**WORK INSTRUCTIONS**
Unless a line falls after the one with "- **Impact**: Revenue streams", retype it exactly from the records below; leave out all pictures.

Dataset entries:
_ _ _ _ _ _ _

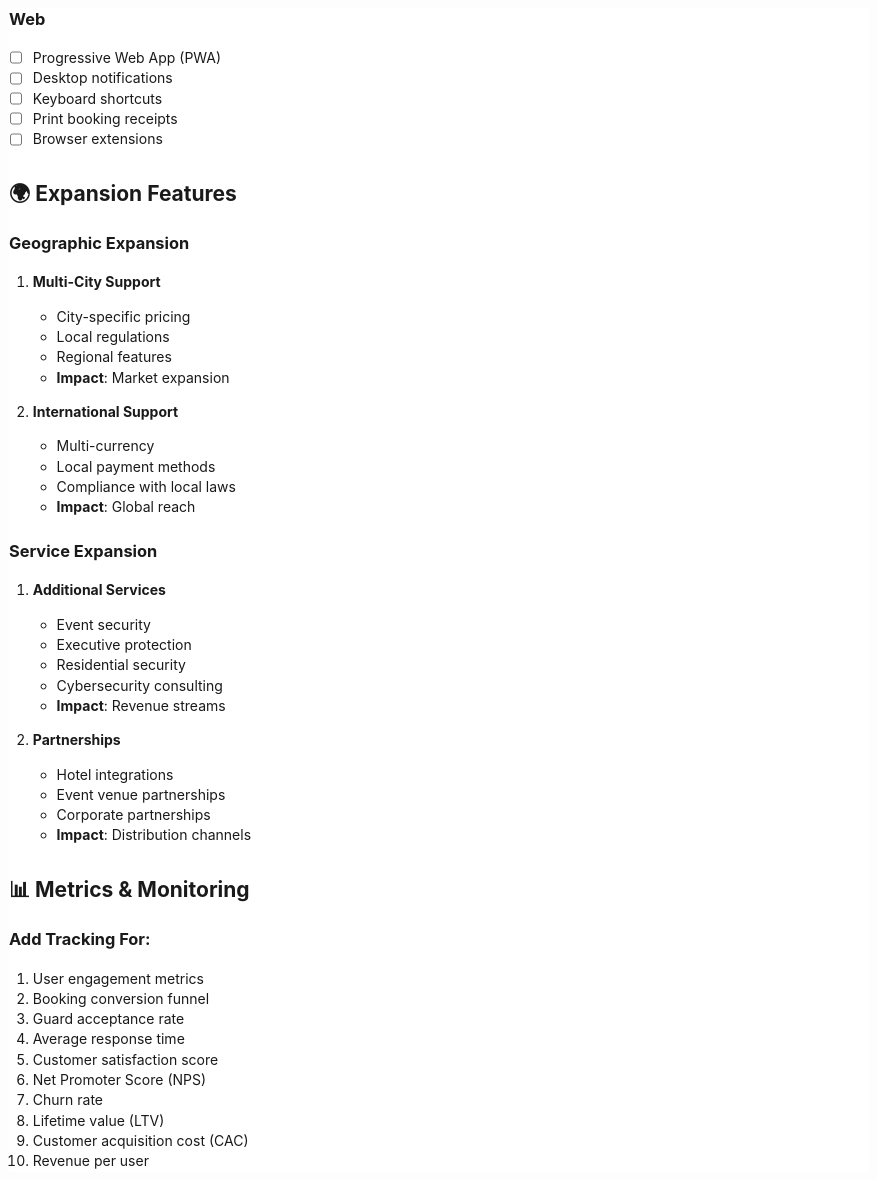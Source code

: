 ### Web
- [ ] Progressive Web App (PWA)
- [ ] Desktop notifications
- [ ] Keyboard shortcuts
- [ ] Print booking receipts
- [ ] Browser extensions

## 🌍 Expansion Features

### Geographic Expansion
1. **Multi-City Support**
   - City-specific pricing
   - Local regulations
   - Regional features
   - **Impact**: Market expansion

2. **International Support**
   - Multi-currency
   - Local payment methods
   - Compliance with local laws
   - **Impact**: Global reach

### Service Expansion
1. **Additional Services**
   - Event security
   - Executive protection
   - Residential security
   - Cybersecurity consulting
   - **Impact**: Revenue streams

2. **Partnerships**
   - Hotel integrations
   - Event venue partnerships
   - Corporate partnerships
   - **Impact**: Distribution channels

## 📊 Metrics & Monitoring

### Add Tracking For:
1. User engagement metrics
2. Booking conversion funnel
3. Guard acceptance rate
4. Average response time
5. Customer satisfaction score
6. Net Promoter Score (NPS)
7. Churn rate
8. Lifetime value (LTV)
9. Customer acquisition cost (CAC)
10. Revenue per user
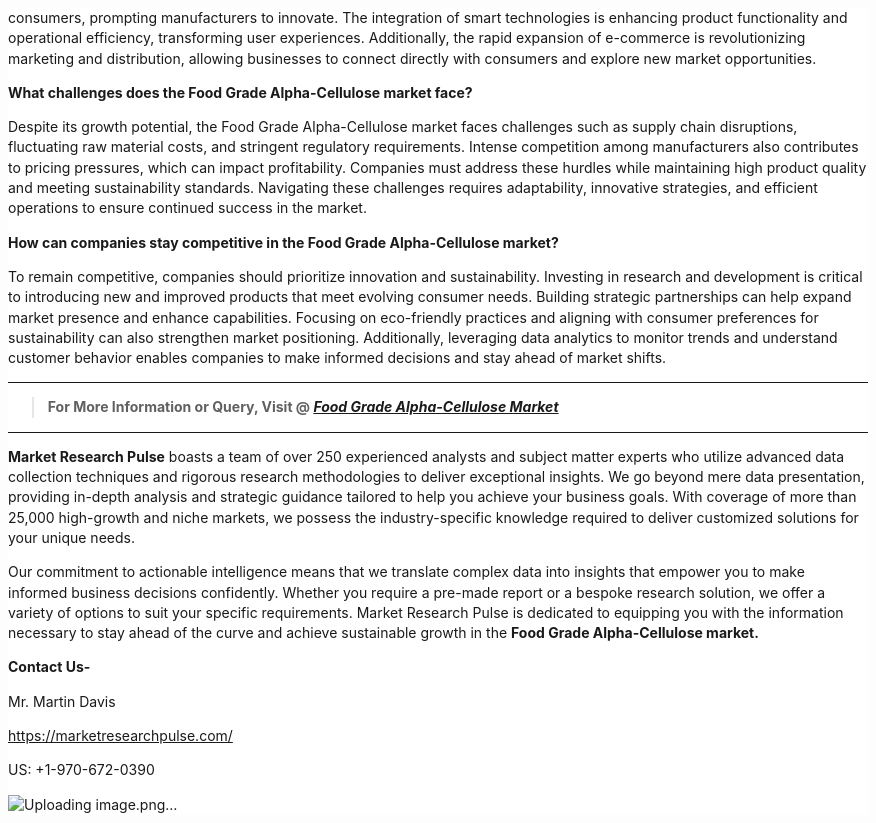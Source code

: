 consumers, prompting manufacturers to innovate. The integration of smart technologies is enhancing product functionality and operational efficiency, transforming user experiences. Additionally, the rapid expansion of e-commerce is revolutionizing marketing and distribution, allowing businesses to connect directly with consumers and explore new market opportunities.</p><p><strong>What challenges does the Food Grade Alpha-Cellulose market face?</strong></p><p>Despite its growth potential, the Food Grade Alpha-Cellulose market faces challenges such as supply chain disruptions, fluctuating raw material costs, and stringent regulatory requirements. Intense competition among manufacturers also contributes to pricing pressures, which can impact profitability. Companies must address these hurdles while maintaining high product quality and meeting sustainability standards. Navigating these challenges requires adaptability, innovative strategies, and efficient operations to ensure continued success in the market.</p><p><strong>How can companies stay competitive in the Food Grade Alpha-Cellulose market?</strong></p><p>To remain competitive, companies should prioritize innovation and sustainability. Investing in research and development is critical to introducing new and improved products that meet evolving consumer needs. Building strategic partnerships can help expand market presence and enhance capabilities. Focusing on eco-friendly practices and aligning with consumer preferences for sustainability can also strengthen market positioning. Additionally, leveraging data analytics to monitor trends and understand customer behavior enables companies to make informed decisions and stay ahead of market shifts.</p><hr /><blockquote><p><strong>For More Information or Query, Visit @&nbsp;<em><a href="https://marketresearchpulse.com/report/94282/food-grade-alpha-cellulose-market?utm_source=Linkedin&utm_medium=021">Food Grade Alpha-Cellulose Market</a></em></strong></p></blockquote><hr /><p><strong>Market Research Pulse</strong> boasts a team of over 250 experienced analysts and subject matter experts who utilize advanced data collection techniques and rigorous research methodologies to deliver exceptional insights. We go beyond mere data presentation, providing in-depth analysis and strategic guidance tailored to help you achieve your business goals. With coverage of more than 25,000 high-growth and niche markets, we possess the industry-specific knowledge required to deliver customized solutions for your unique needs.</p><p>Our commitment to actionable intelligence means that we translate complex data into insights that empower you to make informed business decisions confidently. Whether you require a pre-made report or a bespoke research solution, we offer a variety of options to suit your specific requirements. Market Research Pulse is dedicated to equipping you with the information necessary to stay ahead of the curve and achieve sustainable growth in the <strong>Food Grade Alpha-Cellulose market.</strong></p><p><strong>Contact Us-</strong></p><p>Mr. Martin Davis</p><p>https://marketresearchpulse.com/</p><p>US: +1-970-672-0390</p>
![Uploading image.png…]()

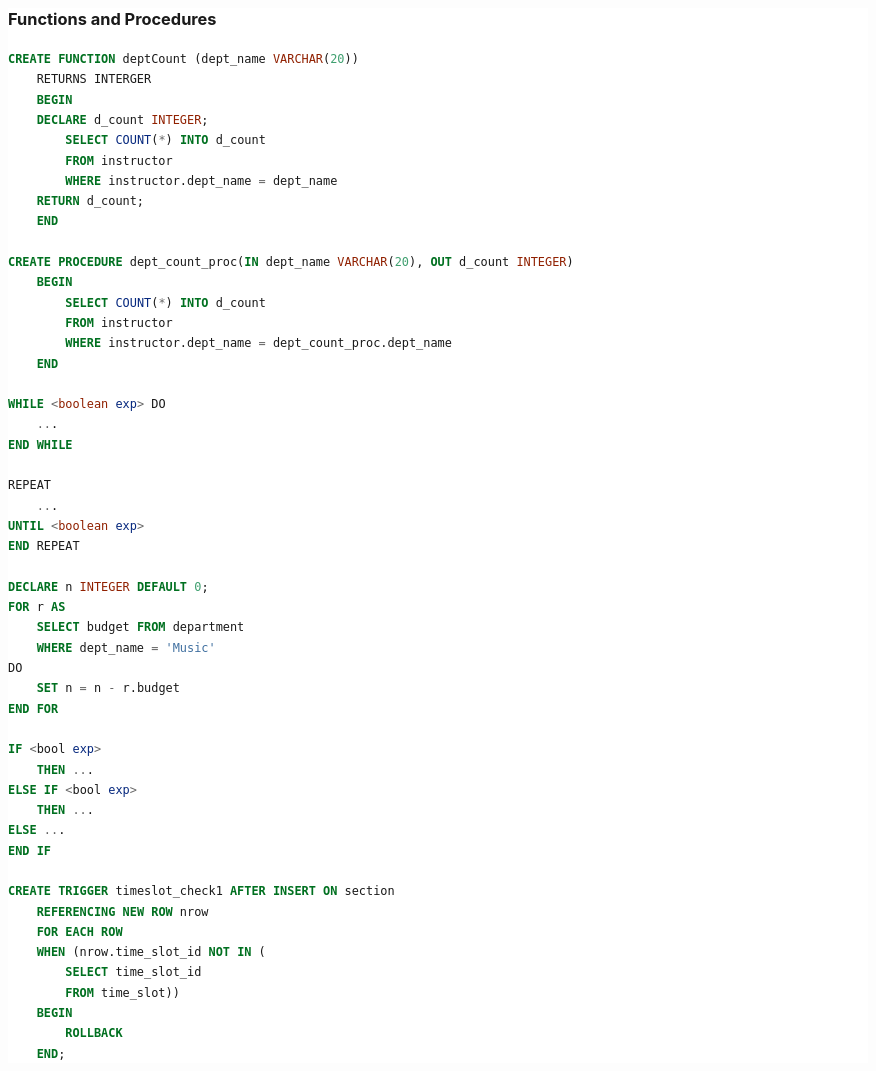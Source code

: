 ### Functions and Procedures

```sql
CREATE FUNCTION deptCount (dept_name VARCHAR(20))
	RETURNS INTERGER
	BEGIN
	DECLARE d_count INTEGER;
		SELECT COUNT(*) INTO d_count
		FROM instructor
		WHERE instructor.dept_name = dept_name
	RETURN d_count;
	END

CREATE PROCEDURE dept_count_proc(IN dept_name VARCHAR(20), OUT d_count INTEGER)
	BEGIN
		SELECT COUNT(*) INTO d_count
		FROM instructor
		WHERE instructor.dept_name = dept_count_proc.dept_name
	END

WHILE <boolean exp> DO
	...
END WHILE

REPEAT
	...
UNTIL <boolean exp>
END REPEAT

DECLARE n INTEGER DEFAULT 0;
FOR r AS
	SELECT budget FROM department
	WHERE dept_name = 'Music'
DO
	SET n = n - r.budget
END FOR

IF <bool exp>
	THEN ...
ELSE IF <bool exp>
	THEN ...
ELSE ...
END IF

CREATE TRIGGER timeslot_check1 AFTER INSERT ON section
	REFERENCING NEW ROW nrow
	FOR EACH ROW
	WHEN (nrow.time_slot_id NOT IN (
		SELECT time_slot_id
		FROM time_slot))
	BEGIN
		ROLLBACK
	END;
```
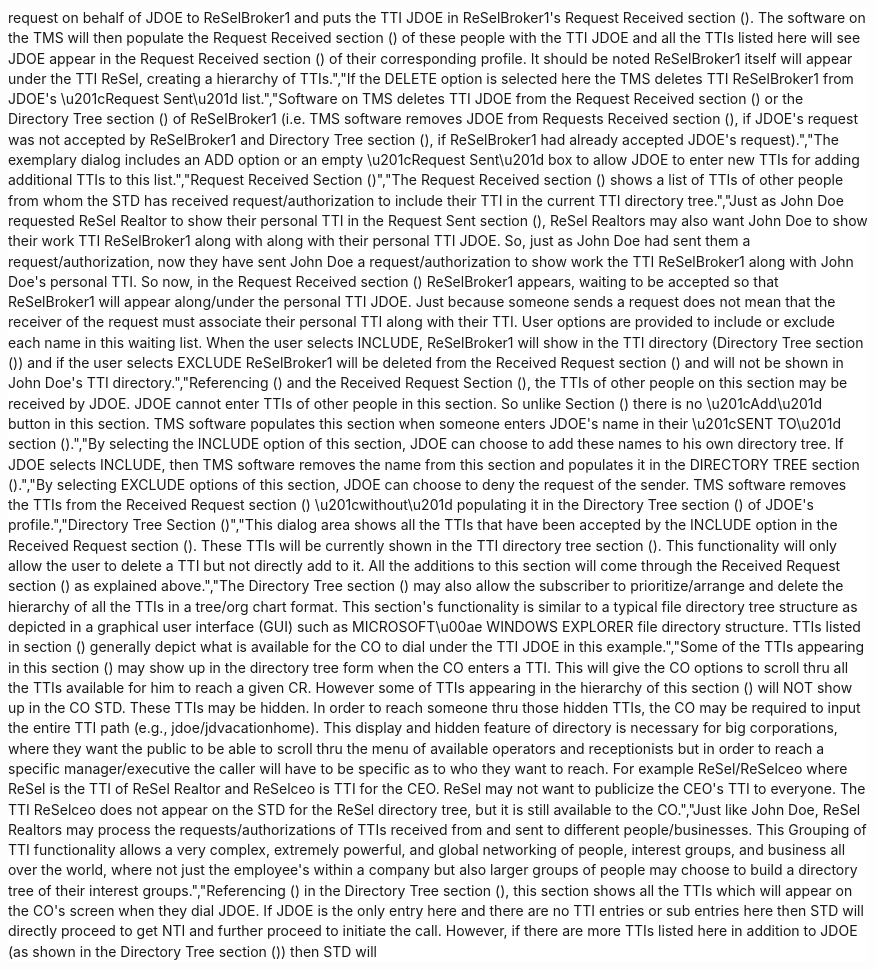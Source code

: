 request on behalf of JDOE to ReSelBroker1 and puts the TTI JDOE in ReSelBroker1's Request Received section (). The software on the TMS will then populate the Request Received section () of these people with the TTI JDOE and all the TTIs listed here will see JDOE appear in the Request Received section () of their corresponding profile. It should be noted ReSelBroker1 itself will appear under the TTI ReSel, creating a hierarchy of TTIs.","If the DELETE option is selected here the TMS deletes TTI ReSelBroker1 from JDOE's \u201cRequest Sent\u201d list.","Software on TMS deletes TTI JDOE from the Request Received section () or the Directory Tree section () of ReSelBroker1 (i.e. TMS software removes JDOE from Requests Received section (), if JDOE's request was not accepted by ReSelBroker1 and Directory Tree section (), if ReSelBroker1 had already accepted JDOE's request).","The exemplary dialog includes an ADD option or an empty \u201cRequest Sent\u201d box to allow JDOE to enter new TTIs for adding additional TTIs to this list.","Request Received Section ()","The Request Received section () shows a list of TTIs of other people from whom the STD has received request\/authorization to include their TTI in the current TTI directory tree.","Just as John Doe requested ReSel Realtor to show their personal TTI in the Request Sent section (), ReSel Realtors may also want John Doe to show their work TTI ReSelBroker1 along with along with their personal TTI JDOE. So, just as John Doe had sent them a request\/authorization, now they have sent John Doe a request\/authorization to show work the TTI ReSelBroker1 along with John Doe's personal TTI. So now, in the Request Received section () ReSelBroker1 appears, waiting to be accepted so that ReSelBroker1 will appear along\/under the personal TTI JDOE. Just because someone sends a request does not mean that the receiver of the request must associate their personal TTI along with their TTI. User options are provided to include or exclude each name in this waiting list. When the user selects INCLUDE, ReSelBroker1 will show in the TTI directory (Directory Tree section ()) and if the user selects EXCLUDE ReSelBroker1 will be deleted from the Received Request section () and will not be shown in John Doe's TTI directory.","Referencing  () and the Received Request Section (), the TTIs of other people on this section may be received by JDOE. JDOE cannot enter TTIs of other people in this section. So unlike Section () there is no \u201cAdd\u201d button in this section. TMS software populates this section when someone enters JDOE's name in their \u201cSENT TO\u201d section ().","By selecting the INCLUDE option of this section, JDOE can choose to add these names to his own directory tree. If JDOE selects INCLUDE, then TMS software removes the name from this section and populates it in the DIRECTORY TREE section ().","By selecting EXCLUDE options of this section, JDOE can choose to deny the request of the sender. TMS software removes the TTIs from the Received Request section () \u201cwithout\u201d populating it in the Directory Tree section () of JDOE's profile.","Directory Tree Section ()","This dialog area shows all the TTIs that have been accepted by the INCLUDE option in the Received Request section (). These TTIs will be currently shown in the TTI directory tree section (). This functionality will only allow the user to delete a TTI but not directly add to it. All the additions to this section will come through the Received Request section () as explained above.","The Directory Tree section () may also allow the subscriber to prioritize\/arrange and delete the hierarchy of all the TTIs in a tree\/org chart format. This section's functionality is similar to a typical file directory tree structure as depicted in a graphical user interface (GUI) such as MICROSOFT\u00ae WINDOWS EXPLORER file directory structure. TTIs listed in section () generally depict what is available for the CO to dial under the TTI JDOE in this example.","Some of the TTIs appearing in this section () may show up in the directory tree form when the CO enters a TTI. This will give the CO options to scroll thru all the TTIs available for him to reach a given CR. However some of TTIs appearing in the hierarchy of this section () will NOT show up in the CO STD. These TTIs may be hidden. In order to reach someone thru those hidden TTIs, the CO may be required to input the entire TTI path (e.g., jdoe\/jdvacationhome). This display and hidden feature of directory is necessary for big corporations, where they want the public to be able to scroll thru the menu of available operators and receptionists but in order to reach a specific manager\/executive the caller will have to be specific as to who they want to reach. For example ReSel\/ReSelceo where ReSel is the TTI of ReSel Realtor and ReSelceo is TTI for the CEO. ReSel may not want to publicize the CEO's TTI to everyone. The TTI ReSelceo does not appear on the STD for the ReSel directory tree, but it is still available to the CO.","Just like John Doe, ReSel Realtors may process the requests\/authorizations of TTIs received from and sent to different people\/businesses. This Grouping of TTI functionality allows a very complex, extremely powerful, and global networking of people, interest groups, and business all over the world, where not just the employee's within a company but also larger groups of people may choose to build a directory tree of their interest groups.","Referencing  () in the Directory Tree section (), this section shows all the TTIs which will appear on the CO's screen when they dial JDOE. If JDOE is the only entry here and there are no TTI entries or sub entries here then STD will directly proceed to get NTI and further proceed to initiate the call. However, if there are more TTIs listed here in addition to JDOE (as shown in the Directory Tree section ()) then STD will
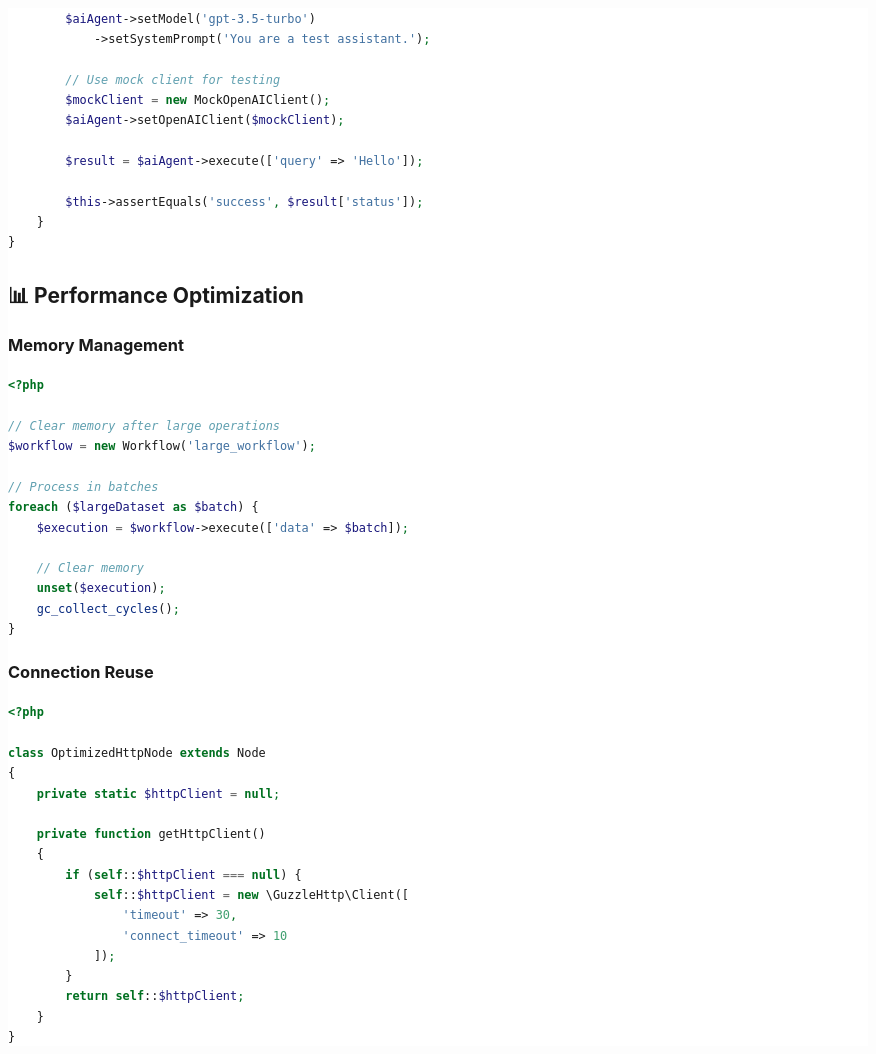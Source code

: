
```php
        $aiAgent->setModel('gpt-3.5-turbo')
            ->setSystemPrompt('You are a test assistant.');
        
        // Use mock client for testing
        $mockClient = new MockOpenAIClient();
        $aiAgent->setOpenAIClient($mockClient);
        
        $result = $aiAgent->execute(['query' => 'Hello']);
        
        $this->assertEquals('success', $result['status']);
    }
}
```

## 📊 Performance Optimization

### Memory Management

```php
<?php

// Clear memory after large operations
$workflow = new Workflow('large_workflow');

// Process in batches
foreach ($largeDataset as $batch) {
    $execution = $workflow->execute(['data' => $batch]);
    
    // Clear memory
    unset($execution);
    gc_collect_cycles();
}
```

### Connection Reuse

```php
<?php

class OptimizedHttpNode extends Node
{
    private static $httpClient = null;
    
    private function getHttpClient()
    {
        if (self::$httpClient === null) {
            self::$httpClient = new \GuzzleHttp\Client([
                'timeout' => 30,
                'connect_timeout' => 10
            ]);
        }
        return self::$httpClient;
    }
}
```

_ _ _ _ _ _ _

**OUTPUT OF THE EXERCISE**
Source code

: ### Web
- [ ] Progressive Web App (PWA)
- [ ] Desktop notifications
- [ ] Keyboard shortcuts
- [ ] Print booking receipts
- [ ] Browser extensions

## 🌍 Expansion Features

### Geographic Expansion
1. **Multi-City Support**
   - City-specific pricing
   - Local regulations
   - Regional features
   - **Impact**: Market expansion

2. **International Support**
   - Multi-currency
   - Local payment methods
   - Compliance with local laws
   - **Impact**: Global reach

### Service Expansion
1. **Additional Services**
   - Event security
   - Executive protection
   - Residential security
   - Cybersecurity consulting
   - **Impact**: Revenue streams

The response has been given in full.